Help with creating regexp

Guldstrand · December 11, 2009

Can someone please help with creating a regexp for the following html-code!?

    <div class="item1"><b class="txt_grey">Svensk titel:</b></div>
    <div class="item2">Familjen Macahan</div>

    <div class="clfix"></div>
</div>
<div class="ds_spec_380_2">
	<div class="item1"><b class="txt_grey">Originaltitel:</b></div>
	<div class="item2">How the West Was Won</div>
	<div class="clfix"></div>
</div>
<div class="ds_spec_380_2">

    <div class="item1"><b class="txt_grey">Genre:</b></div>
    <div class="item2"><a href="ds.php?red=prod_category.php&&arg=genre@@@tvserie,,,lang@@@se,,,subsite@@@movies,,,">TV-serie</a><a href="ds.php?red=prod_category.php&&arg=genre@@@,,,lang@@@se,,,subsite@@@movies,,,"></a></div>
    <div class="clfix"></div>
</div>		

    <div class="ds_spec_380_2">
        <div class="item1"><b class="txt_grey">Underkategori:</b></div>
        <div class="item2">
            Äventyr<br>Kult (60-80-tal)<br>        </div>

        <div class="clfix"></div>
    </div>	
    <div class="ds_spec_380_2">
        <div class="item1"><b class="txt_grey">Produktionsland:</b></div>
        <div class="item2">
                            <a href="ds.php?red=prod_category.php&&arg=genre@@@world,,,cont@@@land_USA,,,lang@@@se,,,subsite@@@movies,,,">USA</a>
                        </div>
        <div class="clfix"></div>

    </div>
    <div class="ds_spec_380_2">
        <div class="item1"><b class="txt_grey">Inspelningsår:</b></div>
        <div class="item2">1977-1979</div>
        <div class="clfix"></div>
    </div>
    <div class="ds_spec_380_2">
        <div class="item1"><b class="txt_grey">Skådespelare:</b></div>

        <div class="item2">
		<a href="ds.php?red=ds_person.php&&arg=id@@@19550,,,lang@@@se,,,subsite@@@movies,,,">James Arness</a><br><a href="ds.php?red=ds_person.php&&arg=id@@@6256,,,lang@@@se,,,subsite@@@movies,,,">Bruce Boxleitner</a><br><a href="ds.php?red=ds_person.php&&arg=id@@@4393,,,lang@@@se,,,subsite@@@movies,,,">Eva Marie Saint</a><br><a href="ds.php?red=ds_person.php&&arg=id@@@29166,,,lang@@@se,,,subsite@@@movies,,,">Kathryn Holcomb</a><br><a href="ds.php?red=ds_person.php&&arg=id@@@29167,,,lang@@@se,,,subsite@@@movies,,,">William Kirby Cullen</a><br><a href="ds.php?red=ds_person.php&&arg=id@@@29168,,,lang@@@se,,,subsite@@@movies,,,">Vicki Schreck</a>    	</div>
        <div class="clfix"></div>
    </div>
    <div class="ds_spec_380_2">

        <div class="item1"><b class="txt_grey">Åldersgräns:</b></div>
        <div class="item2">
		15 år.<br>        </div>

I need to get the following:

# Svensk titel

# Originaltitel

# Genre

# Underkategori

# Produktionsland

# Inspelningsår

# Skådespelare

# Åldersgräns

Thanks in advance...

salathe · December 11, 2009

Does this really need to be a job for regex, or would you be open to considering other methods of retrieving that information?

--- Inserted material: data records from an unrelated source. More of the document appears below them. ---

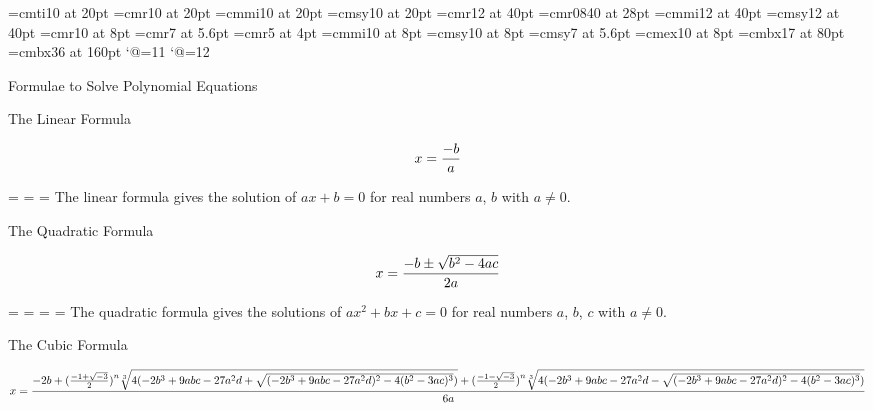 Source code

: \ifx\pdfoutput\undefined\relax\else      %
\pdfpagewidth=1189mm
\pdfpageheight=841mm
\pdfhorigin=0mm
\pdfvorigin=0mm\fi
\hsize=1189mm
\vsize=841mm
\font\dir=cmti10 at 20pt
\font\dirdigit=cmr10 at 20pt
\font\dirmath=cmmi10 at 20pt
\font\dirsy=cmsy10 at 20pt
\font\desc=cmr12 at 40pt
\font\descscript=cmr0840 at 28pt
\font\descmath=cmmi12 at 40pt
\font\descsy=cmsy12 at 40pt
\font\quart=cmr10 at 8pt
\font\quartscript=cmr7 at 5.6pt
\font\quartscriptscript=cmr5 at 4pt
\font\quartmath=cmmi10 at 8pt
\font\quartsy=cmsy10 at 8pt
\font\quartscriptsy=cmsy7 at 5.6pt
\font\quartex=cmex10 at 8pt
\font\tit=cmbx17 at 80pt
\font\maintit=cmbx36 at 160pt
\nopagenumbers
\def\sgn{\mathop{\rm sgn}}
\let\obig\big
\def\obigl{\mathopen\obig}
\def\obigr{\mathclose\obig}
\catcode`@=11
\def\big#1{{\hbox{$\left#1\vbox to6.8\p@{}\right.\n@space$}}}
\def\Big#1{{\hbox{$\left#1\vbox to9.2\p@{}\right.\n@space$}}}
\def\bigg#1{{\hbox{$\left#1\vbox to11.6\p@{}\right.\n@space$}}}
\catcode`@=12
\hbox{}
\vfill
\centerline{\maintit Formulae to Solve Polynomial Equations}
\vskip 50mm
\centerline{\tit The Linear Formula}
\vskip 25mm
$$ x = {-b \over a} $$
\vskip 25mm
\centerline{\desc
{}=\desc
{}=\descmath
{}=\descsy
The linear formula gives the solution of $ax+b=0$ for real numbers $a$, $b$ with $a\neq0$.}
\vskip 50mm
\centerline{\tit The Quadratic Formula}
\vskip 25mm
$$ x = {-b \pm \sqrt{b^2-4ac} \over 2a} $$
\vskip 25mm
\centerline{\desc
{}=\desc
{}=\descscript
{}=\descmath
{}=\descsy
The quadratic formula gives the solutions of $ax^2+bx+c=0$ for real numbers $a$, $b$, $c$ with $a\neq0$.}
\vskip 50mm
\centerline{\tit The Cubic Formula}
\vskip 25mm
$$ x = {-2b + \obigl({-1+\sqrt{-3}\over2}\obigr)^n\root3\of{4\obigl(-2b^3+9abc-27a^2d+\sqrt{(-2b^3+9abc-27a^2d)^2-4(b^2-3ac)^3}\obigr)}+\obigl({-1-\sqrt{-3}\over2}\obigr)^n\root3\of{4\obigl(-2b^3+9abc-27a^2d-\sqrt{(-2b^3+9abc-27a^2d)^2-4(b^2-3ac)^3}\obigr)} \over 6a} $$
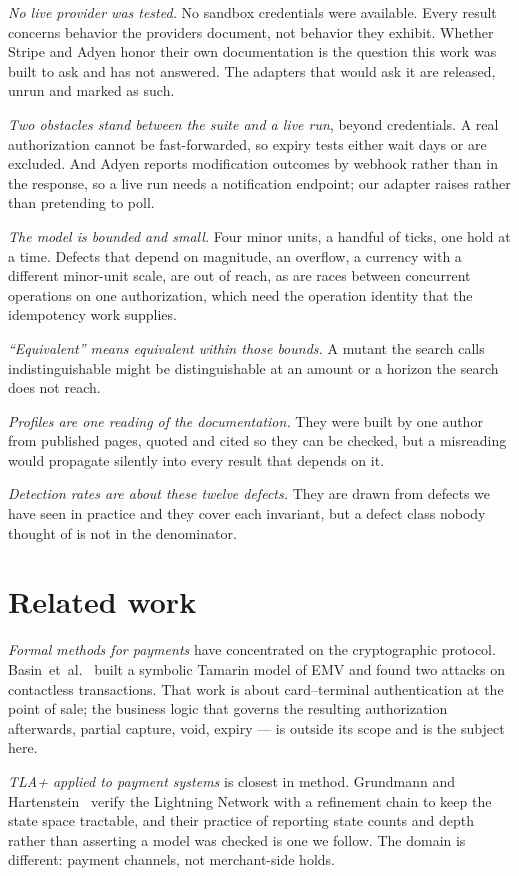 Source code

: \documentclass[conference]{IEEEtran}
\begin{document}
\emph{No live provider was tested.} No sandbox credentials were available. Every
result concerns behavior the providers document, not behavior they exhibit.
Whether Stripe and Adyen honor their own documentation is the question this work
was built to ask and has not answered. The adapters that would ask it are
released, unrun and marked as such.

\emph{Two obstacles stand between the suite and a live run}, beyond credentials.
A real authorization cannot be fast-forwarded, so expiry tests either wait days
or are excluded. And Adyen reports modification outcomes by webhook rather than
in the response, so a live run needs a notification endpoint; our adapter raises
rather than pretending to poll.

\emph{The model is bounded and small.} Four minor units, a handful of ticks, one
hold at a time. Defects that depend on magnitude, an overflow, a currency with
a different minor-unit scale, are out of reach, as are races between
concurrent operations on one authorization, which need the operation identity
that the idempotency work supplies.

\emph{``Equivalent'' means equivalent within those bounds.} A mutant the search
calls indistinguishable might be distinguishable at an amount or a horizon the
search does not reach.

\emph{Profiles are one reading of the documentation.} They were built by one
author from published pages, quoted and cited so they can be checked, but a
misreading would propagate silently into every result that depends on it.

\emph{Detection rates are about these twelve defects.} They are drawn from
defects we have seen in practice and they cover each invariant, but a defect
class nobody thought of is not in the denominator.

\section{Related work}

\emph{Formal methods for payments} have concentrated on the cryptographic
protocol. Basin~et~al.~\cite{basin2021emv} built a symbolic Tamarin model of EMV
and found two attacks on contactless transactions. That work is about
card--terminal authentication at the point of sale; the business logic that
governs the resulting authorization afterwards, partial capture, void, expiry
--- is outside its scope and is the subject here.

\emph{TLA+ applied to payment systems} is closest in method. Grundmann and
Hartenstein~\cite{grundmann2023lightning} verify the Lightning Network with a
refinement chain to keep the state space tractable, and their practice of
reporting state counts and depth rather than asserting a model was checked is one
we follow. The domain is different: payment channels, not merchant-side holds.
\end{document}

Guldstrand · December 11, 2009

Does this really need to be a job for regex, or would you be open to considering other methods of retrieving that information?

No it doesn´t have to be regexp, if there is a faster and/or better way to parse the info, i will go for that.

nozai · December 11, 2009

I would look into an XML parser--simplexml_load_file, perhaps?

Guldstrand · December 11, 2009

I would look into an XML parser--simplexml_load_file, perhaps?

This isn´t a XML-document.

cags · December 11, 2009

Is it or is it not HTML? If it is then it's a markup language and as such can be parsed like one. Certainly if there's anything more you need to do then using some kind of document model would be the way to go, but since you asked, a simple Regular Expression for the pattern would be...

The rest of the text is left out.